1890’lı yıllarda Cenevre nasıl İttihat ve Terakki’nin Batı ile bağı olan ilk oluşum merkezlerinden biriydiyse; yirmi yıl sonra yine bu yörede kurulan Türk Yurdu’nun dernek lokallerinde (Abdullah Cevdet’in Genç Türk’lerin buluşma yeri olarak sahibesi Demière’den kiraladığı Rue de Carouge 7 numaradaki lokal) yetişen ve en sonunda Anadolu’ya sıkışan Osmanlı’yı ancak Türk Milliyetçiliği üzerinden savunan devlet yöneticilerinin de yetiştiği merkezlerden biriydi.
İttihat ve Terakki Cemiyeti’nin merkez komitesinde yer alan, İstiklal Harbi’nden sonra İctihad dergisinde yeni idareyi öven yazılar yazarak nüfuz kazanmak isteyen Abdullah Cevdet (1869-1932)’in yine bu dergide Türkiye’nin nüfus politikasıyla ilgili olarak; „Neslimizi ıslah etmek, kuvvetlendirmek için Avrupa’dan ve Amerika’dan damızlık erkek getirmek gerekir“ şeklindeki teklifinin yer aldığı bir yazısı kültür tarihimizde bir anektot olarak anılır ve anlatılır hâla.

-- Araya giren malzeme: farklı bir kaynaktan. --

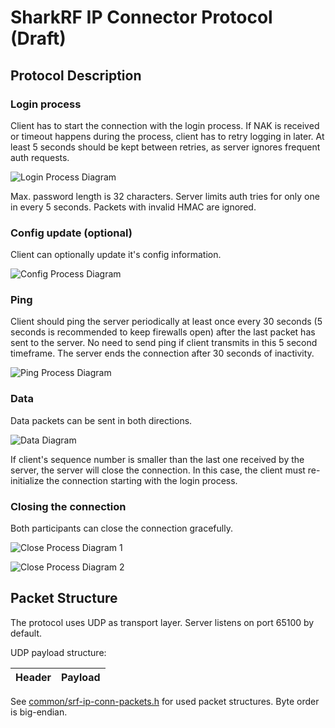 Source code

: # SharkRF IP Connector Protocol (Draft)

## Protocol Description

### Login process

Client has to start the connection with the login process. If NAK is received or timeout happens during the process, client has to retry logging in later. At least 5 seconds should be kept between retries, as server ignores frequent auth requests.

<!--
Client->Server: Login
Server->Client: Token
Note left of Client: Token is used to generate HMAC
Client->Server: Auth
Note right of Server: If authorized,\nthe server replies with ACK,\notherwise NAK
Server->Client: ACK
Note over Client: Client is now logged in.
-->
![Login Process Diagram](https://cdn.rawgit.com/sharkrf/srf-ip-conn/master/img/login.svg)

Max. password length is 32 characters. Server limits auth tries for only one in every 5 seconds. Packets with invalid HMAC are ignored.

### Config update (optional)

Client can optionally update it's config information.

<!--
Client->Server: Config
Server->Client: ACK
-->
![Config Process Diagram](https://cdn.rawgit.com/sharkrf/srf-ip-conn/master/img/config.svg)

### Ping

Client should ping the server periodically at least once every 30 seconds (5 seconds is recommended to keep firewalls open) after the last packet has sent to the server. No need to send ping if client transmits in this 5 second timeframe. The server ends the connection after 30 seconds of inactivity.

<!---
Client->Server: Ping
Server->Client: Pong
-->
![Ping Process Diagram](https://cdn.rawgit.com/sharkrf/srf-ip-conn/master/img/ping.svg)

### Data

Data packets can be sent in both directions.

<!--
Client->Server: Data
Client->Server: Data
Server->Client: Data
Client->Server: Data
Server->Client: Data
-->
![Data Diagram](https://cdn.rawgit.com/sharkrf/srf-ip-conn/master/img/data.svg)

If client's sequence number is smaller than the last one received by the server, the server will close the connection. In this case, the client must re-initialize the connection starting with the login process.

### Closing the connection

Both participants can close the connection gracefully.

<!--
Client->Server: Close
Server->Client: ACK
-->
![Close Process Diagram 1](https://cdn.rawgit.com/sharkrf/srf-ip-conn/master/img/close-client.svg)
<!--
Server->Client: Close
-->
![Close Process Diagram 2](https://cdn.rawgit.com/sharkrf/srf-ip-conn/master/img/close-server.svg)

## Packet Structure

The protocol uses UDP as transport layer. Server listens on port 65100 by default.

UDP payload structure:

Header | Payload
--- | ---

See [common/srf-ip-conn-packets.h](https://github.com/sharkrf/srf-ip-conn/blob/master/common/srf-ip-conn-packets.h) for used packet structures. Byte order is big-endian.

Marxist teorinin aksine Lenin’in işçi sınıfının en az olduğu ülkelerden biri Rusya’da yaptığı devrim öncesi nasıl İsviçre’de yetiştiği çok ilginç ise, yine İsviçre Medeni Kanunu’nu örnek alarak 1926 yılında Türkiye’de toplumsal yaşamdaki yeni paradigma değişikliğini Medeni Kanun ile kalıcı bir şekilde teklif edenler de taa Mart 1913 yılında Cenevre yakınındaki Petit-Lancy köyündeki kuruluşu gerçekleşen Yurtçu’ların ya da eski İddihat’çıların devamı olanların, yani İsviçre’de yetişen Cumhuriyet’in önder aydınına, devlet insanına en somut ve en ilginç örneklerdendir.
Tunalı Hilmi 1903 yılında Avrupa’da Tahsil adlı bir yayınında Cenevre’nin “Bir Türk ve bir Şarklı için en elverişli ve en birinci” eğitim yerlerinden biri olduğunu belirtiyor. İslamcı tanınan Sebîlürreşâd dergisi bile Ferid Dervişoğlu imzasıyla Şaban 1329 sayısında yayınladığı iki sayfalalık “Avrupa Mektupları: İsviçre’nin Letafeti, Umran ve Terakkisi” yazıyla bu ülkenin gelişmişliğini ve medeniyetini, özellikle de Cenevre şehrini örnek olarak gösterir. Ziya Gökalp’in o ünlü Kızılelma şiirinde “İsviçre’de bir Türk köyü ve şehri kurmak” hayalinde (Türk Yurdu, nr. 11, 23.1.1913) olduğunu biliyoruz.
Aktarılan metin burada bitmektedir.